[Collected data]
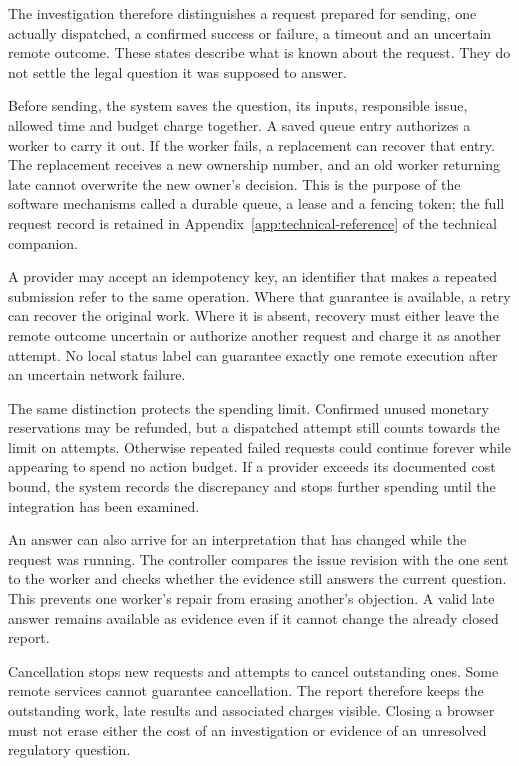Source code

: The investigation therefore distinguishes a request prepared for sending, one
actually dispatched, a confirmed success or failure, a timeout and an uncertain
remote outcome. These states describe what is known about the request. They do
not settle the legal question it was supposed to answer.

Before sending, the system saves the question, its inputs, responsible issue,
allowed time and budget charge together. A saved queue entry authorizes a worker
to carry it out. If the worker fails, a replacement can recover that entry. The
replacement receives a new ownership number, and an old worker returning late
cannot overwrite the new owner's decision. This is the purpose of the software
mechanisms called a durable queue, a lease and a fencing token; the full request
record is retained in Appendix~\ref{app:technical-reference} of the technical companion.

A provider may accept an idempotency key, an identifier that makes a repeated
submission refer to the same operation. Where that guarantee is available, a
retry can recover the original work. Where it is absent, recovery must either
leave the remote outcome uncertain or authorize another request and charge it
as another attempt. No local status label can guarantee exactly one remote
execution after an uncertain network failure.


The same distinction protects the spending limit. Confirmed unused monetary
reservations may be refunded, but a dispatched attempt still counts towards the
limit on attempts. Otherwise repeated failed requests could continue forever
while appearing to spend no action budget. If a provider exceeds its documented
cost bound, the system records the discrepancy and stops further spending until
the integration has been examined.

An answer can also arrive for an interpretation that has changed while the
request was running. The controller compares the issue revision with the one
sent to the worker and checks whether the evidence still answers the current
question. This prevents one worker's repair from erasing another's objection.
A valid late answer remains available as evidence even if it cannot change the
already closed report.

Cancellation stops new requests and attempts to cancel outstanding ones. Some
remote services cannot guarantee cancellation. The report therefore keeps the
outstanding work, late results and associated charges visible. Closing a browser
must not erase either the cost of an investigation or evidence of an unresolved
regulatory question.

==

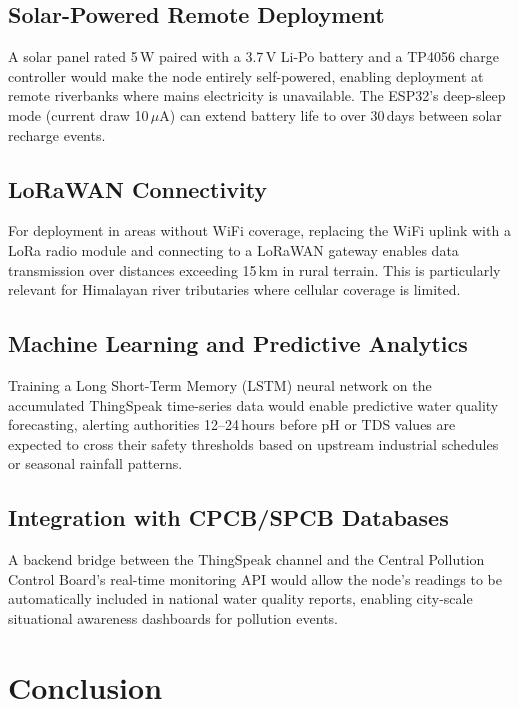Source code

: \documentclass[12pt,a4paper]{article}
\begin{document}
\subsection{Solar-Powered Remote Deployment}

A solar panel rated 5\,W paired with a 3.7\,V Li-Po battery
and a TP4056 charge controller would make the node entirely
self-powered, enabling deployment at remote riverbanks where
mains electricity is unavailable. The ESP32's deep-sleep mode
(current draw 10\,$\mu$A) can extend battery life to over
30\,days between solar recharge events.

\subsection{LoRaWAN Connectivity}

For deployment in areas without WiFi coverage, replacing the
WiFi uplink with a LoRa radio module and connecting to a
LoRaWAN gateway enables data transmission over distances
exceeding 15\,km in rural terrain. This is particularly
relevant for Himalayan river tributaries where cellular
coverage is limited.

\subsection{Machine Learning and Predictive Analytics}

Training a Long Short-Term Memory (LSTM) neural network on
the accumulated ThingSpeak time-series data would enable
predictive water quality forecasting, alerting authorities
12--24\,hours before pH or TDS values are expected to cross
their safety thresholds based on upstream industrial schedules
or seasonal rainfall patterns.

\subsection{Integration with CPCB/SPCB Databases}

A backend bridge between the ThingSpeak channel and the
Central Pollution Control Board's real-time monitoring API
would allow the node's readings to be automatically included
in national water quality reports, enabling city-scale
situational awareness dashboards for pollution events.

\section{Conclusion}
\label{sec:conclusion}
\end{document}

Work item. If a line in the records contains the word "water", copy it.

Response box.
predictive water quality forecasting, alerting authorities
in national water quality reports, enabling city-scale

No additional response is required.